Why is that? It seems an entirely natural progression to move from opposing rigid gender
roles and discrimination in 'second wave' feminism, to questioning rigid gender boundaries entirely in the 'third wave.' Even between the 60s and 90s, developments such as ongoing population growth, advances in technology in automation and lessened chances of global warfare
a) dramatically reduced any perceived need for women to be child-bearers primarily and
b) dramatically reduced the number and need for physically demanding or dangerous work traditionally undertaken by men.
With the disappearance of any need for a binary conception of gender and sexuality, the third wave's perspective of gender fluidity and individuality looks like a natural progression not only for feminism, but for society generally; hence the inclusiveness of LGBT issues on the one hand, and the frequent reluctance to explicitly identify as feminists at all on the other.
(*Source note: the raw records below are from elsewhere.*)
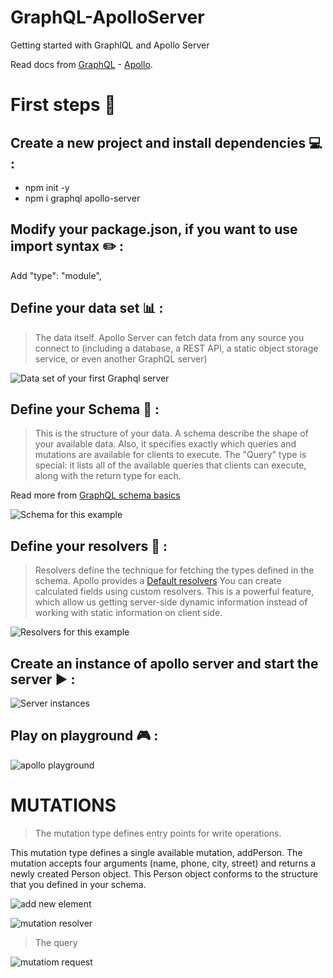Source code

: # GraphQL-ApolloServer

Getting started with GraphlQL and Apollo Server

Read docs from [GraphQL](https://graphql.org/) - [Apollo](https://www.apollographql.com/docs/).

# First steps :rocket:

## Create a new project and install dependencies :computer: :

- npm init -y
- npm i graphql apollo-server

## Modify your package.json, if you want to use import syntax :pencil2: :

Add "type": "module",

## Define your data set :bar_chart: :

> The data itself. Apollo Server can fetch data from any source you connect to (including a database, a REST API, a static object storage service, or even another GraphQL server)

![Data set of your first Graphql server](https://res.cloudinary.com/dvqlenul5/image/upload/v1662804664/Data_set_epji1m.png)

## Define your Schema :triangular_ruler: :

> This is the structure of your data. A schema describe the shape of your available data. Also, it specifies exactly which queries and mutations are available for clients to execute. The "Query" type is special: it lists all of the available queries that clients can execute, along with the return type for each.

Read more from [GraphQL schema basics](https://www.apollographql.com/docs/apollo-server/schema/schema/)

![Schema for this example](https://res.cloudinary.com/dvqlenul5/image/upload/v1662816369/Schema_syrl5e.png)

## Define your resolvers :wrench: :

> Resolvers define the technique for fetching the types defined in the schema.
> Apollo provides a [Default resolvers](https://www.apollographql.com/docs/apollo-server/data/resolvers#default-resolvers)
> You can create calculated fields using custom resolvers. This is a powerful feature, which allow us getting server-side dynamic information instead of working with static information on client side.

![Resolvers for this example](https://res.cloudinary.com/dvqlenul5/image/upload/v1662816308/Resolvers_xe94cf.png)

## Create an instance of apollo server and start the server :arrow_forward: :

![Server instances](https://res.cloudinary.com/dvqlenul5/image/upload/v1662805909/Server_llsjzl.png)

## Play on playground :video_game: :

![apollo playground](https://res.cloudinary.com/dvqlenul5/image/upload/v1662816222/Apollo_Playground_yhtnu5.png)

# MUTATIONS

> The mutation type defines entry points for write operations.

This mutation type defines a single available mutation, addPerson. The mutation accepts four arguments (name, phone, city, street) and returns a newly created Person object. This Person object conforms to the structure that you defined in your schema.

![add new element](https://res.cloudinary.com/dvqlenul5/image/upload/v1662828031/Mutation_ozxi3t.png)

![mutation resolver](https://res.cloudinary.com/dvqlenul5/image/upload/v1662829372/Mutation_resolver_zcdc3y.png)

> The query

![mutatiom request](https://res.cloudinary.com/dvqlenul5/image/upload/v1662829155/playground_mutation_kkwvtw.png)
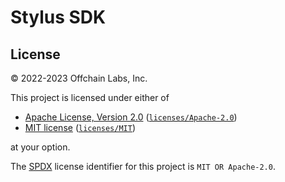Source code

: # Stylus SDK

## License

&copy; 2022-2023 Offchain Labs, Inc.

This project is licensed under either of

- [Apache License, Version 2.0](https://www.apache.org/licenses/LICENSE-2.0) ([`licenses/Apache-2.0`](LICENSE-APACHE))
- [MIT license](https://opensource.org/licenses/MIT) ([`licenses/MIT`](LICENSE-MIT))

at your option.

The [SPDX](https://spdx.dev) license identifier for this project is `MIT OR Apache-2.0`.
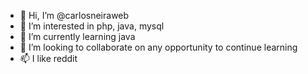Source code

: - 👋 Hi, I’m @carlosneiraweb
- 👀 I’m interested in php, java, mysql
- 🌱 I’m currently learning java
- 💞️ I’m looking to collaborate on any opportunity to continue learning
- 📫 I like reddit

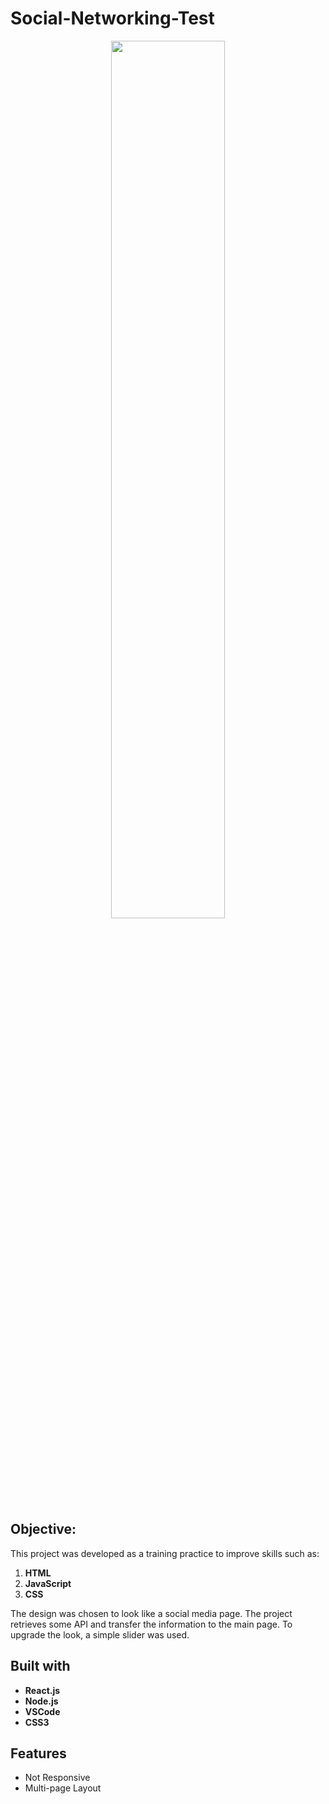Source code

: # Social-Networking-Test

<p align="center"><img src="https://user-images.githubusercontent.com/102605061/164264591-00474da3-66ca-4d16-ab66-471ddc4ae117.jpg" width="60%" height="60%"> <p>

## Objective:

This project was developed as a training practice to improve skills such as:

1. **HTML**
2. **JavaScript**
3. **CSS**

The design was chosen to look like a social media page. 
The project retrieves some API and transfer the information to the main page. 
To upgrade the look, a simple slider was used.

## Built with

* **React.js**
* **Node.js**
* **VSCode**
* **CSS3**

## Features

* Not Responsive
* Multi-page Layout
https://en.wikipedia.org/wiki/Third-wave_feminism
Four Waves of Feminism | Pacific University
I'm really not seeing what is so objectionable about all of this. The examples in this thread which have raised the most petulance - the wage gap, 'rape culture,' dismissing or denying men's issues, and attributing dislike of particular media to misogyny - have no clear connection to third wave feminism at all. As I initially questioned, they seem to be fringe minority examples, perhaps a reactionary pushback against the perceived diminishing need for traditional (ie, second wave) feminism in societies which are now largely egalitarian.
Falsely equivocating a small reactionary element with 'third wave' feminism - and, in the OP and in numerous posts throughout, with nonspecific feminism in general - even though the latter's flow is pretty much entirely antithetical to those objectionable examples does not make a very compelling case, to my mind.